Study characteristics
Methods	Multicentre study in Germany; central randomisation; not masked Two parallel groups; initial dose was maintained until blister formation ceased and re‐epithelialisation started. Corticosteroid dose was then reduced every 2 weeks. After discontinuation of corticosteroid, azathioprine, or mycophenolate mofetil (MMF) dose was maintained for 4 more weeks, then reduced (see taper regimen on page 1537 of study report). Follow‐up of 720 days
Participants	73 participants with bullous pemphigoid, confirmed by direct and indirect immunofluorescence on salt split skin Mean age in the azathioprine group was 76 years (12 males, 26 females), and in the MMF group 75 years (15 males, 20 females). Disease severity was variable, mild to severe. Inclusion criteria Clinical lesions suggestive of BP Subepidermal blistering on histologic analysis of skin biopsy specimens Linear deposition of IgG and C3 along the dermoepidermal junction Deposition of autoantibodies at the blister roof on split‐skin analysis Exclusion criteria Treatment with oral or topical corticosteroids and other immunosuppressive drugs during the previous 4 weeks
Interventions	A) 38/38 oral methylprednisolone 0.5 mg/kg/day plus azathioprine sodium 2 mg/kg/day B) 35/35 oral methylprednisolone 0.5 mg/kg/day plus mycophenolate mofetil 2000 mg/day (tapering described on page 1537 of study report).
Outcomes	Primary Complete healing (complete re‐epithelialisation of all lesions) Cumulative steroid dose (until end of documentation > 720 days) (Table 11) Secondary Duration of remission (disease‐free interval) Safety profiles
Notes	Registered trial: NCT00431119 Cumulative corticosteroid dose: described as primary outcome until complete healing was achieved (page 1537); on page 1539, the cumulative corticosteroid dose was defined as corticosteroid dose until the end of the documentation period (> 720 days) (Table 11, Table 14). We presumed that calculated cumulative corticosteroid dose was calculated until the end of the documentation period. This trial was supported by an unrestricted grant from Hoffmann‐La Roche AG, producers and providers of the mycophenolate mofetil (CellCept) used in the study.
Risk of bias
Bias	Authors' judgement	Support for judgement
Random sequence generation (selection bias)	Low risk	Quote: "Randomisation was stratified according to the clinical centre and performed centrally with the use of random number of three for each stratum" (Page 1537).
Allocation concealment (selection bias)	Unclear risk	Allocation concealment is not well described.
Blinding of participants and personnel (performance bias) All outcomes	High risk	Study design: "non blinded clinical trial" (Page 1448).

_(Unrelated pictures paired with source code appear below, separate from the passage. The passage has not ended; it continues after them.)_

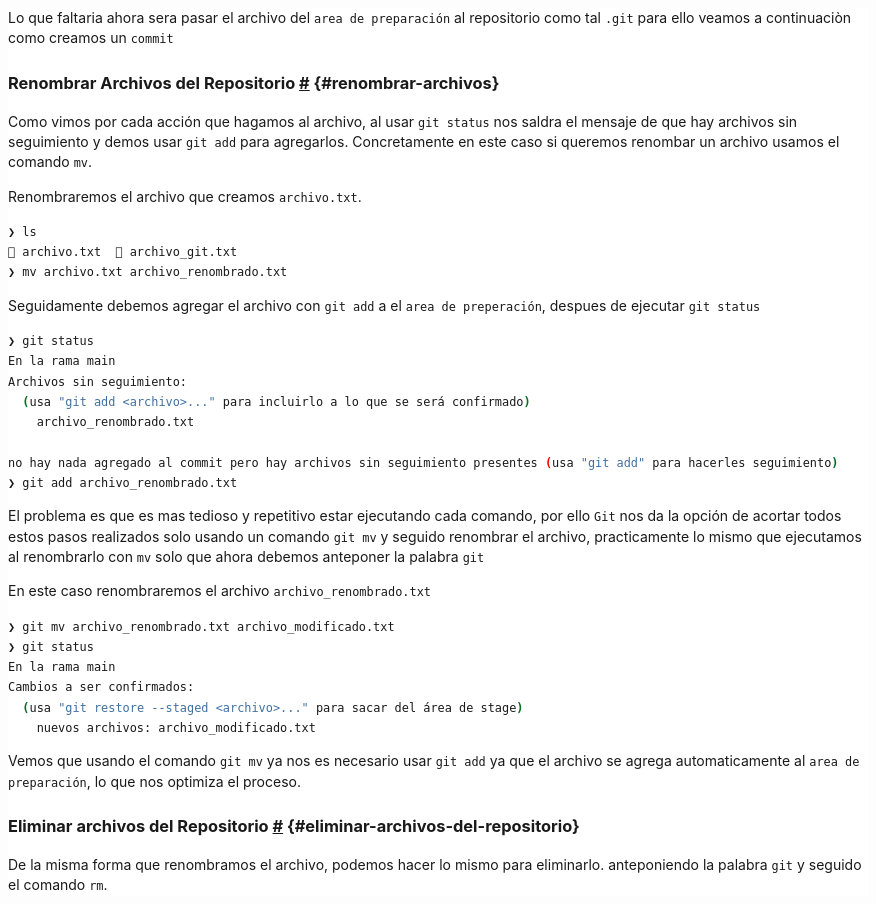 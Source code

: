 Lo que faltaria ahora sera pasar el archivo del `area de preparación` al repositorio como tal `.git` para ello veamos a continuaciòn como creamos un `commit`


### Renombrar Archivos del Repositorio [#](#renombrar-archivos) {#renombrar-archivos}


Como vimos por cada acción que hagamos al archivo, al usar `git status` nos saldra el mensaje de que hay archivos sin seguimiento y demos usar `git add` para agregarlos. Concretamente en este caso si queremos renombar un archivo usamos el comando `mv`.

Renombraremos el archivo que creamos `archivo.txt`.

```bash
❯ ls
 archivo.txt   archivo_git.txt
❯ mv archivo.txt archivo_renombrado.txt
```
Seguidamente debemos agregar el archivo con `git add` a el `area de preperación`, despues de ejecutar `git status`

```bash
❯ git status
En la rama main
Archivos sin seguimiento:
  (usa "git add <archivo>..." para incluirlo a lo que se será confirmado)
	archivo_renombrado.txt

no hay nada agregado al commit pero hay archivos sin seguimiento presentes (usa "git add" para hacerles seguimiento)
❯ git add archivo_renombrado.txt
```

El problema es que es mas tedioso y repetitivo estar ejecutando cada comando, por ello `Git` nos da la opción de acortar todos estos pasos realizados solo usando un comando `git mv` y seguido renombrar el archivo, practicamente lo mismo que ejecutamos al renombrarlo con `mv` solo que ahora debemos anteponer la palabra `git`

En este caso renombraremos el archivo `archivo_renombrado.txt`

```bash
❯ git mv archivo_renombrado.txt archivo_modificado.txt
❯ git status
En la rama main
Cambios a ser confirmados:
  (usa "git restore --staged <archivo>..." para sacar del área de stage)
	nuevos archivos: archivo_modificado.txt
```

Vemos que usando el comando `git mv` ya nos es necesario usar `git add` ya que el archivo se agrega automaticamente al `area de preparación`, lo que nos optimiza el proceso.

### Eliminar archivos del Repositorio [#](#eliminar-archivos-del-repositorio) {#eliminar-archivos-del-repositorio}

De la misma forma que renombramos el archivo, podemos hacer lo mismo para eliminarlo. anteponiendo la palabra `git` y seguido el comando `rm`.
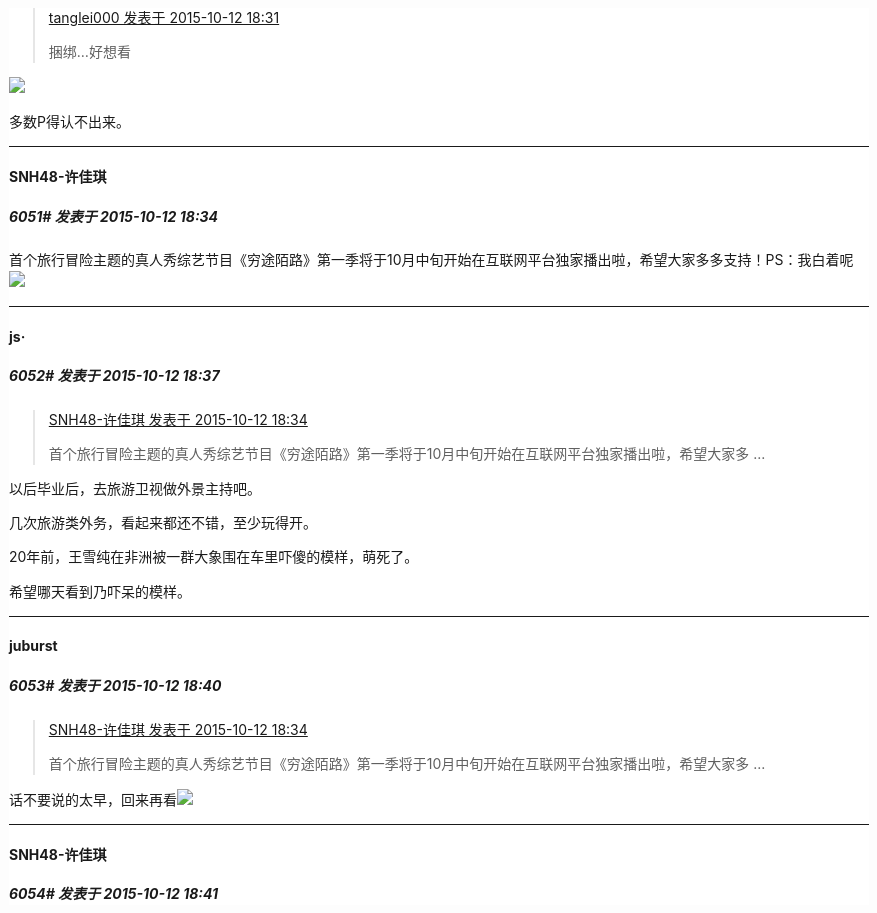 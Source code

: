 
<blockquote><a href="httphttps://bbs.saraba1st.com/2b/forum.php?mod=redirect&amp;goto=findpost&amp;pid=30422758&amp;ptid=1105387" target="_blank">tanglei000 发表于 2015-10-12 18:31</a>

捆绑…好想看</blockquote>
<img src="http://i13.tietuku.com/4c73ab667fab288f.jpg" referrerpolicy="no-referrer">


多数P得认不出来。


*****

####  SNH48-许佳琪  
##### 6051#       发表于 2015-10-12 18:34


首个旅行冒险主题的真人秀综艺节目《穷途陌路》第一季将于10月中旬开始在互联网平台独家播出啦，希望大家多多支持！PS：我白着呢<img src="https://static.saraba1st.com/image/smiley/face/119.gif" referrerpolicy="no-referrer">


*****

####  js·  
##### 6052#       发表于 2015-10-12 18:37


<blockquote><a href="httphttps://bbs.saraba1st.com/2b/forum.php?mod=redirect&amp;goto=findpost&amp;pid=30422791&amp;ptid=1105387" target="_blank">SNH48-许佳琪 发表于 2015-10-12 18:34</a>

首个旅行冒险主题的真人秀综艺节目《穷途陌路》第一季将于10月中旬开始在互联网平台独家播出啦，希望大家多 ...</blockquote>
以后毕业后，去旅游卫视做外景主持吧。

几次旅游类外务，看起来都还不错，至少玩得开。


20年前，王雪纯在非洲被一群大象围在车里吓傻的模样，萌死了。

希望哪天看到乃吓呆的模样。


*****

####  juburst  
##### 6053#       发表于 2015-10-12 18:40


<blockquote><a href="httphttps://bbs.saraba1st.com/2b/forum.php?mod=redirect&amp;goto=findpost&amp;pid=30422791&amp;ptid=1105387" target="_blank">SNH48-许佳琪 发表于 2015-10-12 18:34</a>

首个旅行冒险主题的真人秀综艺节目《穷途陌路》第一季将于10月中旬开始在互联网平台独家播出啦，希望大家多 ...</blockquote>
话不要说的太早，回来再看<img src="https://static.saraba1st.com/image/smiley/face/116.gif" referrerpolicy="no-referrer">


*****

####  SNH48-许佳琪  
##### 6054#       发表于 2015-10-12 18:41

Blinding of outcome assessment (detection bias) All outcomes	High risk	Outcome assessors were not masked. Quote: "Since complete healing was a primary outcome measure, blinding was not considered necessary" (Page 1537).
Incomplete outcome data (attrition bias) All outcomes	Low risk	Yes: 1 participant was lost, 2 died of non‐treatment‐related causes ‐ they were included in the intention‐to‐treat analysis. The same number of participants who started the trial were analysed at the end of the trial. (Figure 1, page 1538)
Selective reporting (reporting bias)	Low risk	Outcomes reported for both outcome measures. Primary: complete healing Secondary: cumulative corticosteroid doses used
Other bias	Unclear risk	‐